INSTRUCTIONS TO FOLLOW:
Word for word, set down every line of the entries below from the line with "designed to represent our feelings emoji" to the line with "as from myself and my colleagues has", including both, and no other line.

= = =

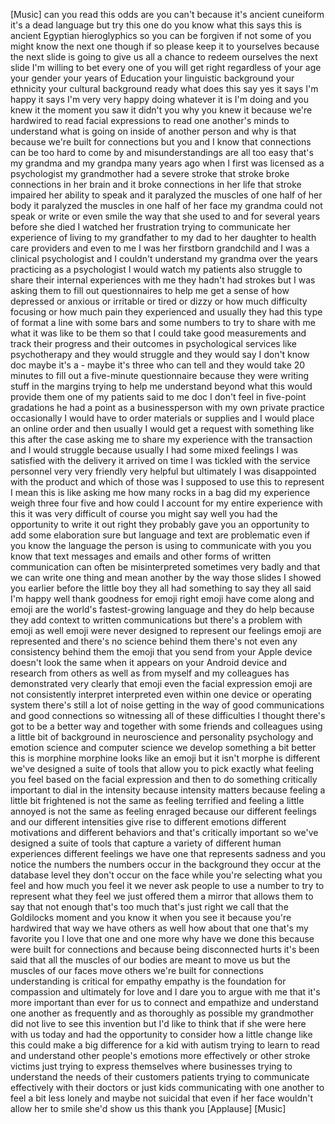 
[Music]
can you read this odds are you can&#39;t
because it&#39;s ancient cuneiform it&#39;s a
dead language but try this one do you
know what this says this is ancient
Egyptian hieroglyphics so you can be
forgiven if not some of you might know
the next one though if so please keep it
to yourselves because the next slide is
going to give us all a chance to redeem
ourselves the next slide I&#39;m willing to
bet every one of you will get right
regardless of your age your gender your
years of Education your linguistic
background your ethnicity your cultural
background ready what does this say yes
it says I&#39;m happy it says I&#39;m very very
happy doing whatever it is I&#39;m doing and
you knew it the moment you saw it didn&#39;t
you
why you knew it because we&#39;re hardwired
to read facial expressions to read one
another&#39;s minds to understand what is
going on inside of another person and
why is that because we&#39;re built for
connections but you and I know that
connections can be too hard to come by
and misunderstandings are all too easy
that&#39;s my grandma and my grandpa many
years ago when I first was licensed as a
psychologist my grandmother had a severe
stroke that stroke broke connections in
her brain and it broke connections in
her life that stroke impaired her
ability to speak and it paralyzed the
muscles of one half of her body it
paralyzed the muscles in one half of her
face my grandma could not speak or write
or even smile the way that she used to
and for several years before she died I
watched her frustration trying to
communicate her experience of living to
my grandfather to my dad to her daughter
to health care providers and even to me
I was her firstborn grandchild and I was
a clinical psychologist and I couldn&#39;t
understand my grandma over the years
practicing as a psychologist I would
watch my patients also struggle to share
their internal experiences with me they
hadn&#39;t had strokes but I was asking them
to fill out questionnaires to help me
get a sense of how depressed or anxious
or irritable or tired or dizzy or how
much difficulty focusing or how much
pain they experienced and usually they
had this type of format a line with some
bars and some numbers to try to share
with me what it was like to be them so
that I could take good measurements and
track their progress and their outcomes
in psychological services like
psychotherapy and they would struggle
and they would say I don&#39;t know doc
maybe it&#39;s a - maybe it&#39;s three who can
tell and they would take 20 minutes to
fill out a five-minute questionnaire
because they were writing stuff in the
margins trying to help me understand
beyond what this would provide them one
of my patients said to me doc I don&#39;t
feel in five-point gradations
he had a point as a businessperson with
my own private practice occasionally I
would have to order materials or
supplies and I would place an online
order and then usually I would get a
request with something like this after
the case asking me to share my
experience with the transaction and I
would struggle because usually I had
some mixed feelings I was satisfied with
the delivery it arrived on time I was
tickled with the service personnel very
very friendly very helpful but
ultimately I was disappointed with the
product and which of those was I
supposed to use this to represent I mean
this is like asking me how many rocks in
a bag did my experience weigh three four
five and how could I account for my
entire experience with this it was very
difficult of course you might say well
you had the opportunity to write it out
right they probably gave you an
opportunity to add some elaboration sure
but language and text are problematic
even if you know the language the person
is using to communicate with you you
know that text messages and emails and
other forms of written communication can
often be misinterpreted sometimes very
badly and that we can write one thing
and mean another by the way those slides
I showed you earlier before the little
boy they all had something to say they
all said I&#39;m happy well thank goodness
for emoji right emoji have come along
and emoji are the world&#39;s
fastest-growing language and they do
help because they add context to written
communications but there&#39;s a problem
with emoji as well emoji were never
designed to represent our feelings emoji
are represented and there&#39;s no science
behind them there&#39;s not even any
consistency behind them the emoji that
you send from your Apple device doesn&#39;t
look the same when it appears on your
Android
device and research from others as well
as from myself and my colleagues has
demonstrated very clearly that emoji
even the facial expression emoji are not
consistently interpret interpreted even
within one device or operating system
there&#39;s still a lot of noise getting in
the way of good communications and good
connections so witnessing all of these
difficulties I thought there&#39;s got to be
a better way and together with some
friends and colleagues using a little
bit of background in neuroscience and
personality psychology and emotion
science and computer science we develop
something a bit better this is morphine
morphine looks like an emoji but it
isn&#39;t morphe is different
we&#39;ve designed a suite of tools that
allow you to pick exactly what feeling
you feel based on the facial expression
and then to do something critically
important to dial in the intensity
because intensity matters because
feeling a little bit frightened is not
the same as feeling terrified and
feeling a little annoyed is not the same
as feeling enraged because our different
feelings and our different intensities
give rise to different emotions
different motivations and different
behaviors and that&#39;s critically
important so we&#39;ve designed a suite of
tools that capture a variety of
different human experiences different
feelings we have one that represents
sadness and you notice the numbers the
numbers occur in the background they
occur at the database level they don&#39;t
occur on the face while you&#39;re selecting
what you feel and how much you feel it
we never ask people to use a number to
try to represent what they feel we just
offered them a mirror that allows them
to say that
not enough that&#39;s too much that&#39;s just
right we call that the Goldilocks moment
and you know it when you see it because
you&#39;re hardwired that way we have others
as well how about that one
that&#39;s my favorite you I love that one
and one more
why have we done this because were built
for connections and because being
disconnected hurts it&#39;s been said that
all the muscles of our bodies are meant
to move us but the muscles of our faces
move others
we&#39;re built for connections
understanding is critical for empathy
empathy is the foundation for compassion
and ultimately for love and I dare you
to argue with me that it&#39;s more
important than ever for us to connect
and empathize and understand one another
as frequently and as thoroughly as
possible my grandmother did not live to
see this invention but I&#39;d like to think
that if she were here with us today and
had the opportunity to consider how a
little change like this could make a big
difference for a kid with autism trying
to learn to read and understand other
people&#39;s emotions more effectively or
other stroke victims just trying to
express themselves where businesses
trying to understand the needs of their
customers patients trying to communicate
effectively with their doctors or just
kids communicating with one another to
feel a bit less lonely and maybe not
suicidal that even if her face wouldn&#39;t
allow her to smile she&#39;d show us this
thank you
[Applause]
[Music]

= = =

RESPONSE:
designed to represent our feelings emoji
are represented and there&#39;s no science
behind them there&#39;s not even any
consistency behind them the emoji that
you send from your Apple device doesn&#39;t
look the same when it appears on your
Android
device and research from others as well
as from myself and my colleagues has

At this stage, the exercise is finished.